What the Republican Push for ‘Parents’ Rights’ Is Really About

By Jamelle Bouie

28 March 2023

You may have heard the phrase “parents’ rights.”

It sounds unobjectionable — of course parents should have rights — which is probably why it’s become the term of choice for the conservative effort to ban books, censor school curriculums and suppress politically undesirable forms of knowledge.

When House Republicans introduced a bill that would require public schools to notify parents that they are entitled to see course material and lists of books kept in school libraries, they cited “parents’ rights” as the reason.

“That’s what today is all about: It’s about every parent, mom and dad, but most importantly about the students in America,” Speaker Kevin McCarthy said. Several Republican-controlled states have either proposed or passed similar measures.

The official name of Florida’s infamous “Don’t Say Gay” law, prohibiting “classroom discussion about sexual orientation or gender identity,” is the Parental Rights in Education Act. And the state’s Stop WOKE (short for Wrongs to Our Kids and Employees) Act, which outlaws any school instruction that classifies individuals as “inherently racist, sexist, or oppressive, whether consciously or unconsciously,” was framed, similarly, as a victory for the rights of parents.

“By signing this legislation, which is the first in the nation to end corporate wokeness and critical race theory in our schools, we are prioritizing education, not indoctrination,” Lt. Gov. Jeanette Nuñez said in a statement. “We will always fight to protect our children and parents from this Marxist-inspired curriculum.”

It should be said that this movement for “parents’ rights” in Florida has empowered certain parents to remove books, films, even whole classes that threaten to expose their children to material that might make them uncomfortable. In Pinellas County, for example, a single complaint about the Disney film “Ruby Bridges” — about the 6-year-old girl who integrated an all-white New Orleans school in 1960 — led to its removal from an elementary school.

In his successful 2021 campaign for the Virginia governor’s mansion, Glenn Youngkin made “parents matter” his slogan, and he has asserted “parents’ rights” in his effort to regulate the treatment of transgender children and end “divisive concepts” such as “critical race theory” in schools. His early moves included new history standards that removed discussions of racism and downplayed the role of slavery in causing the Civil War.

And at this moment, Texas Republicans are debating a bill — backed by Gov. Greg Abbott and Lt. Gov.
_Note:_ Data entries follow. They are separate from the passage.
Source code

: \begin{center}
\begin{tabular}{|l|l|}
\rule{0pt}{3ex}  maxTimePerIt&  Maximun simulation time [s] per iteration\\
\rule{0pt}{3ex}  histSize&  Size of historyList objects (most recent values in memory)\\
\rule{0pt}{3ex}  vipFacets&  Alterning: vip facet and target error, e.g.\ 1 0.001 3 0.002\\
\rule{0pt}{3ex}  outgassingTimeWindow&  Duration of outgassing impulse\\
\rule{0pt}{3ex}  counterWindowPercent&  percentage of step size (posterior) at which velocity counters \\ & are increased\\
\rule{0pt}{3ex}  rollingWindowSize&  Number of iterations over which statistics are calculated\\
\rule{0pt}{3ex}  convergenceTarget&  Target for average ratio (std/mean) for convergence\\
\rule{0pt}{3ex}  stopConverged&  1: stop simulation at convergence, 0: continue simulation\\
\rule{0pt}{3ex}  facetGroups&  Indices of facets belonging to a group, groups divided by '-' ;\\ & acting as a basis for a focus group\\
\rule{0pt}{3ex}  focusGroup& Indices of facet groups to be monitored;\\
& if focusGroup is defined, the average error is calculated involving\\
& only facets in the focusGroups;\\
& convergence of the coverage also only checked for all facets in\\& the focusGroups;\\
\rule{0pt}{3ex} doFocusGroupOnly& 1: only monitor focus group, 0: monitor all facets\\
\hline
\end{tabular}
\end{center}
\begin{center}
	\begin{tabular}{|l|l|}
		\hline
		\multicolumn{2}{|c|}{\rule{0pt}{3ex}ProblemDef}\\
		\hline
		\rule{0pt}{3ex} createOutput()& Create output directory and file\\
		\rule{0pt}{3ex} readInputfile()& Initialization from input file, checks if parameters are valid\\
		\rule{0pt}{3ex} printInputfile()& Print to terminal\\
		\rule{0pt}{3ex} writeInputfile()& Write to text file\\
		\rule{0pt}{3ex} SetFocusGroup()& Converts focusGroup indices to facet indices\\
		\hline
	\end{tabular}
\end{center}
Dan Patrick — that, according to The Texas Tribune, “would severely restrict classroom lessons, school activities and teacher guidance about sexual orientation and gender identity in all public and charter schools up to 12th grade.” Texas parents, The Tribune notes, already have the right to “remove their child temporarily from a class or activity that conflicts with their beliefs or review all instructional materials.” This bill would further empower parents to object to books, lessons and entire curriculums.

“Parents’ rights,” you will have noticed, never seems to involve parents who want schools to be more open and accommodating toward gender-nonconforming students. It’s never invoked for parents who want their students to learn more about race, identity and the darker parts of American history. And we never hear about the rights of parents who want schools to offer a wide library of books and materials to their children.

“Parents’ rights,” like “states’ rights,” is quite particular. It’s not about all parents and all children and all the rights they might have. [Emphasis added]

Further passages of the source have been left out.